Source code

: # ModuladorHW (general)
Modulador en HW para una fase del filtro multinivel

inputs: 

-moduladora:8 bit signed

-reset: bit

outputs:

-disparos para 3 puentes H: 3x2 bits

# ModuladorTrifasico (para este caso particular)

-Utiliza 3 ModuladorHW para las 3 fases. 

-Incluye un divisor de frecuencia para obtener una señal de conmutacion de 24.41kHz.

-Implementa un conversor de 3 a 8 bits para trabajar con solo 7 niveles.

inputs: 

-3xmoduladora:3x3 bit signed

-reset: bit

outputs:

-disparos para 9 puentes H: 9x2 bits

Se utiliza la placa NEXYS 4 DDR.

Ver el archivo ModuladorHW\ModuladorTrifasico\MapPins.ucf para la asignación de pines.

------------------------------------------------------------

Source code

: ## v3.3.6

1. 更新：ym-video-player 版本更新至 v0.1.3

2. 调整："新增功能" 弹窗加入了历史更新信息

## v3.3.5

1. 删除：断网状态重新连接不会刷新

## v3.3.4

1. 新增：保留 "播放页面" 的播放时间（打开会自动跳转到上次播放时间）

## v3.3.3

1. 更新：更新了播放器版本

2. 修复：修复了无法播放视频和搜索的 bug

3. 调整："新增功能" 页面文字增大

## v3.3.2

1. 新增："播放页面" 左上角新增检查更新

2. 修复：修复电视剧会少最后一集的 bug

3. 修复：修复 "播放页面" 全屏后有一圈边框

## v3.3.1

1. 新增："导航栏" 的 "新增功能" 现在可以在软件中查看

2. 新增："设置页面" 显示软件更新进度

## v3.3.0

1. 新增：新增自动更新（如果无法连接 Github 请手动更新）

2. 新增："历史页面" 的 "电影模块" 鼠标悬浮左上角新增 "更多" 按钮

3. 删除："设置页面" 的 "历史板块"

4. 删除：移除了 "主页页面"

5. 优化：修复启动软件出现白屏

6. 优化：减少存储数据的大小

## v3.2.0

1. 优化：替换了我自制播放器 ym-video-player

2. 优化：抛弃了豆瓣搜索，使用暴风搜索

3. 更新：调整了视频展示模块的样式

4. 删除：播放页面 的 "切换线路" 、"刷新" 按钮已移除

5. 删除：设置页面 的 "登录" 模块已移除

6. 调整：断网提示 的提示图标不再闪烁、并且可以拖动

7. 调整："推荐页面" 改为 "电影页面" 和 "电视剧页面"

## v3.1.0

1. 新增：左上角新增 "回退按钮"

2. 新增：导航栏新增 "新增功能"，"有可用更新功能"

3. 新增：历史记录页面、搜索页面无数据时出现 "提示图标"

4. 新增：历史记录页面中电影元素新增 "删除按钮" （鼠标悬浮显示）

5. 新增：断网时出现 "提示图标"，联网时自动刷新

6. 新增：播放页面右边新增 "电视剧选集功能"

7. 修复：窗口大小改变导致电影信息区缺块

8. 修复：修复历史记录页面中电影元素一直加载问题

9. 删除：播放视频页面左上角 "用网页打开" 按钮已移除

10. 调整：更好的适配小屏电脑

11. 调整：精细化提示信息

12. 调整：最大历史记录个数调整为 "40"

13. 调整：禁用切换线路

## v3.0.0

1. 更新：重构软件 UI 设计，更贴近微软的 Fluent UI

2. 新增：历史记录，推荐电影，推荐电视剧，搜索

------------------------------------------------------------

Copy from the entries above each line in which the string "按钮已移除" can be found.

» WRITTEN ANSWER:
4. 删除：播放页面 的 "切换线路" 、"刷新" 按钮已移除
9. 删除：播放视频页面左上角 "用网页打开" 按钮已移除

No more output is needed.